Brooks, who has earned a master’s degree in Urban Studies and Management and a PhD in Public Administration, is the director of Citizens to Abolish Domestic Apartheid, which has worked to assist at-risk youth and families since 1990.
She says the federal government needs to provide more job training and life-skills training to poor and minority residents because many have never had a job and have no idea what it takes to try to get out of poverty.
“We have people who need to be entirely reeducated because the workplace environment is entirely different from the street environment,” she said. “I am the first female African-American to run for congress in this district. I can write policy and analyze policy, and I work with people in need on a daily basis. Who better to represent them than someone with my background?”

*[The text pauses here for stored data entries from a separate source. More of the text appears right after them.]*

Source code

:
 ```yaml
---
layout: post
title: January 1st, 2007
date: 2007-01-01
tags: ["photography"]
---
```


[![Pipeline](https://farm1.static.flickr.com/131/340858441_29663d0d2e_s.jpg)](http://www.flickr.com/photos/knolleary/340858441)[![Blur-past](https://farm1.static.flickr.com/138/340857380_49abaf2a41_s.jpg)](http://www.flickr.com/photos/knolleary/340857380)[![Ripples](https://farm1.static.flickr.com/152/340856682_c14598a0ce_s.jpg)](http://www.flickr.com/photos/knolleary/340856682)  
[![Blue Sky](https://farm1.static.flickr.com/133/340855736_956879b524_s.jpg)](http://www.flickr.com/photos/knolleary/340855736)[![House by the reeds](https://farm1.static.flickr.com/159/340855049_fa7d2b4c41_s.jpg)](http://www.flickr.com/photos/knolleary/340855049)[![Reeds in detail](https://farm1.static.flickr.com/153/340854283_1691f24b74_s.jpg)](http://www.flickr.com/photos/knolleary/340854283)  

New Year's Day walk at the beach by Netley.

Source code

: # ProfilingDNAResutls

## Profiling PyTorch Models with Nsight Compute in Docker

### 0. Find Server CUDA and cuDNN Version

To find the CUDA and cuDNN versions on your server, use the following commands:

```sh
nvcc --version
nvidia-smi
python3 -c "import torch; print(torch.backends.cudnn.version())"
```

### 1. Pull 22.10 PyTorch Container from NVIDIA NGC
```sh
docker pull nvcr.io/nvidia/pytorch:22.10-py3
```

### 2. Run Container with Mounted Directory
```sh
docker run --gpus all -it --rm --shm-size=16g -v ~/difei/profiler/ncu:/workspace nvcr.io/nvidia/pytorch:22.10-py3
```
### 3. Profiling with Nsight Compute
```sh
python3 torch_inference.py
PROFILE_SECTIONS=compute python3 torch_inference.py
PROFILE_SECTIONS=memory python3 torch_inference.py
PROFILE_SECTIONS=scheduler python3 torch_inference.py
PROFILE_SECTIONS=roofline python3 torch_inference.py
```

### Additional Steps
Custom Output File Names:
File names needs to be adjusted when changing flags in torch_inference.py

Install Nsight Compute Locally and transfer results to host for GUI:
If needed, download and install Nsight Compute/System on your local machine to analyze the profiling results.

Brooks said educational advancement is critical for moving people from poverty. Her children; a daughter who is a medical researcher formerly at the National Institutes of Health, and a son who earned advanced degrees in engineering and physics and trained NASA astronauts for duty on the International Space Station, exemplify her priorities.
Legislatively, Brooks said she would work to gain federal assistance for issues that are largely state concerns including mass transit.
“Poor people are in a Catch-22,” she said. “One woman I know got a raggedy car so she could work more hours at a better second job. But it cost $500 to meet inspection. She can’t pay the bill without working more overtime at her second job, but she can’t do that without a car because of the hours.”
In addition to working to provide more loans, grants and training for poor residents, Brooks sad she will strive to reduce the number of African-American males convicted of felonies via sentencing review boards; increase after-school program funding and eligibility for children up to age 18; increase income limits for the Low Income Home Energy Assistance Program, and more food, prescription and dental assistance for seniors.
She also wants federal resources to address the possibility that longtime homeowners will lose their houses to reassessments that triple home values.
“My income didn’t triple. Did yours? These senios here certainly didn’t get a raise to cover that increase,” she said.
Finally she wants federal assistance to help police and communities work together to eliminate violence in African-American communities.
“I’m tired of burying our young males,” she said. “I would work through the Department of Justice to provide grant founding for police to actually teach community people, and build better relationships. We need to build trust.”
Brooks said she knows she is fighting an uphill battle against a popular and powerful opponent, but she said something has to change.
“I’m the voice for people who are struggling and those who don’t want to fall into that class,” she said. “It’s time for the status quo change, time to do something different.”